Film & TV grad captures (virtual) reality of Tokyo Olympics

Chris Roewe (COM'14) in Tokyo. Photo: Courtesy Chris Roewe.

While the world shrank for most of us during the COVID-19 pandemic, Chris Roewe’s expanded into capturing another dimension.

With about 45 other teammates, the 2014 Film and Television grad had the opportunity to shoot a variety of events at the Olympic Games, including mountain biking, table tennis, BMX, and karate. He then edited his 360-degree footage into virtual reality experiences.

“When the pandemic hit, it was an opportunity for virtual reality,” Roewe said. “People can’t go to these games, so what’s a way that we can bring that experience to someone at home?”

He got the chance through his work for COSM, a global technology company, which was hired by INTEL to provide virtual reality footage for the Olympic Broadcasting Services.

“The skateboarding was the most exciting,” Roewe said. “Lots of different sports had their first year in Tokyo and that was one of them. We captured the first people ever to win medals.”
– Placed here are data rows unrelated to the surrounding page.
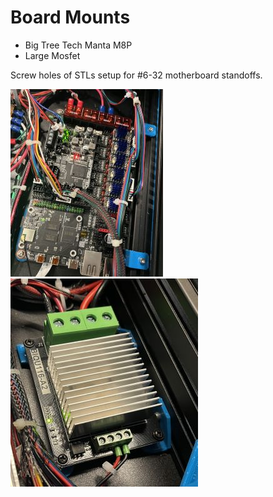 # Board Mounts

* Big Tree Tech Manta M8P
* Large Mosfet

Screw holes of STLs setup for #6-32 motherboard standoffs.

![BTT Manta M8P Mount](./btt-manta-m8p-mount.jpg)
![Large Mosfet Mount](./btt-large-mosfet-mount.jpg)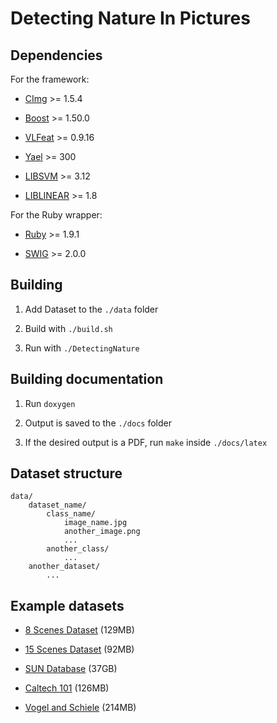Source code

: Detecting Nature In Pictures
===============

Dependencies
---------------

For the framework:

* [CImg](http://cimg.sourceforge.net/) >= 1.5.4

* [Boost](http://www.boost.org/) >= 1.50.0

* [VLFeat](http://www.vlfeat.org/) >= 0.9.16

* [Yael](https://gforge.inria.fr/projects/yael/) >= 300

* [LIBSVM](http://www.csie.ntu.edu.tw/~cjlin/libsvm/) >= 3.12

* [LIBLINEAR](http://www.csie.ntu.edu.tw/~cjlin/liblinear/) >= 1.8

For the Ruby wrapper:

* [Ruby](http://www.ruby-lang.org/) >= 1.9.1

* [SWIG](http://www.swig.org/) >= 2.0.0

Building
---------------

1. Add Dataset to the `./data` folder

2. Build with `./build.sh`

3. Run with `./DetectingNature`

Building documentation
---------------

1. Run `doxygen`

2. Output is saved to the `./docs` folder

3. If the desired output is a PDF, run `make` inside `./docs/latex`

Dataset structure
---------------

	data/
		dataset_name/
			class_name/
				image_name.jpg
				another_image.png
				...
			another_class/
				...
		another_dataset/
			...

		
Example datasets
---------------

* [8 Scenes Dataset](http://people.csail.mit.edu/torralba/code/spatialenvelope/spatial_envelope_256x256_static_8outdoorcategories.zip) (129MB)

* [15 Scenes Dataset](http://www.cs.illinois.edu/homes/slazebni/research/scene_categories.zip) (92MB)
	
* [SUN Database](http://groups.csail.mit.edu/vision/SUN1old/SUN397.tar) (37GB)

* [Caltech 101](http://www.vision.caltech.edu/Image_Datasets/Caltech101/) (126MB)

* [Vogel and Schiele](http://www.d2.mpi-inf.mpg.de/sites/default/files/images.zip) (214MB)
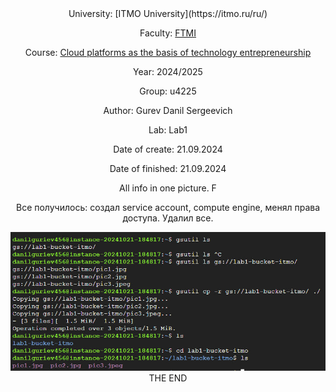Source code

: 
<div align="center">
University: [ITMO University](https://itmo.ru/ru/)

Faculty: [FTMI](https://ftmi.itmo.ru/)

Course: [Cloud platforms as the basis of technology entrepreneurship](https://itmo-ict-faculty.github.io/cloud-platforms-as-the-basis-of-technology-entrepreneurship/) 

Year: 2024/2025

Group: u4225

Author: Gurev Danil Sergeevich

Lab: Lab1

Date of create: 21.09.2024

Date of finished: 21.09.2024

All info in one picture. F

Все получилось: создал service account, compute engine, менял права доступа. Удалил все.

![my-photo1./photo1.jpg](/lab1/photo1.jpg)
THE END
</div>
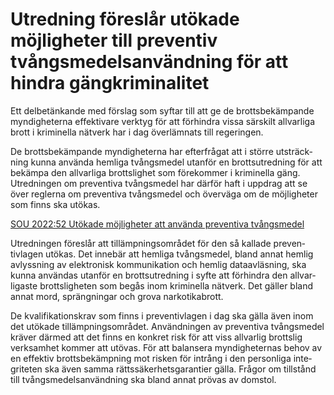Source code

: # Utredning föreslår utökade möjligheter till preventiv tvångsmedelsanvändning för att hindra gängkriminalitet

Ett del­betänkande med förslag som syftar till att ge de brotts­bekämpande myndig­heterna effekti­vare verktyg för att förhindra vissa särskilt allvarliga brott i krimi­nella nätverk har i dag över­lämnats till regeringen.

De brotts­bekämpande myndig­heterna har efterfrågat att i större utsträck­ning kunna använda hemliga tvångs­medel utanför en brotts­utred­ning för att bekämpa den allvarliga brotts­lighet som före­kommer i krimi­nella gäng. Utred­ningen om preven­tiva tvångs­medel har därför haft i uppdrag att se över reglerna om preven­tiva tvångs­medel och över­väga om de möjlig­­heter som finns ska utökas.

[SOU 2022:52 Utökade möjligheter att använda preventiva tvångsmedel](/rattsliga-dokument/statens-offentliga-utredningar/2022/10/sou-202252/ "SOU 2022:52")

Utredningen före­slår att tillämp­nings­området för den så kallade preven­tivlagen utökas. Det innebär att hemliga tvångs­medel, bland annat hemlig avlyss­ning av elektro­nisk kommu­nikation och hemlig data­avläsning, ska kunna användas utanför en brotts­utred­ning i syfte att förhindra den allvar­ligaste brotts­lig­heten som begås inom krimi­nella nätverk. Det gäller bland annat mord, spräng­ningar och grova narkotika­brott.

De kvalifika­tions­krav som finns i preventiv­lagen i dag ska gälla även inom det utökade tillämp­nings­området. Använd­ningen av preven­tiva tvångs­medel kräver därmed att det finns en konkret risk för att viss allvarlig brottslig verk­sam­het kommer att utövas. För att balan­sera myndig­heternas behov av en effektiv brotts­bekämp­ning mot risken för intrång i den personliga inte­griteten ska även samma rätts­säker­hets­garantier gälla. Frågor om tillstånd till tvångs­medels­användning ska bland annat prövas av domstol.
Roewe said diving also gave him a chance to present a new perspective. “We were able to put cameras on the rails of the diving board and from below,” he said. “You can literally see them as they’re walking down the diving board and getting ready. You can see their reactions to the moment. They’ve been practicing so long and now they have this one opportunity.”

But although his goal was to provide an escape during the COVID-19 lockdowns, Roewe said the pandemic posed a challenge to capture the true spirit of the event.

“Ideally, you’d be seeing all the fans going crazy,” he said. “There were coaches and family members in the stands, but it was unfortunate that fans weren’t there. It would’ve helped the virtual reality experience to see what that would’ve been like.”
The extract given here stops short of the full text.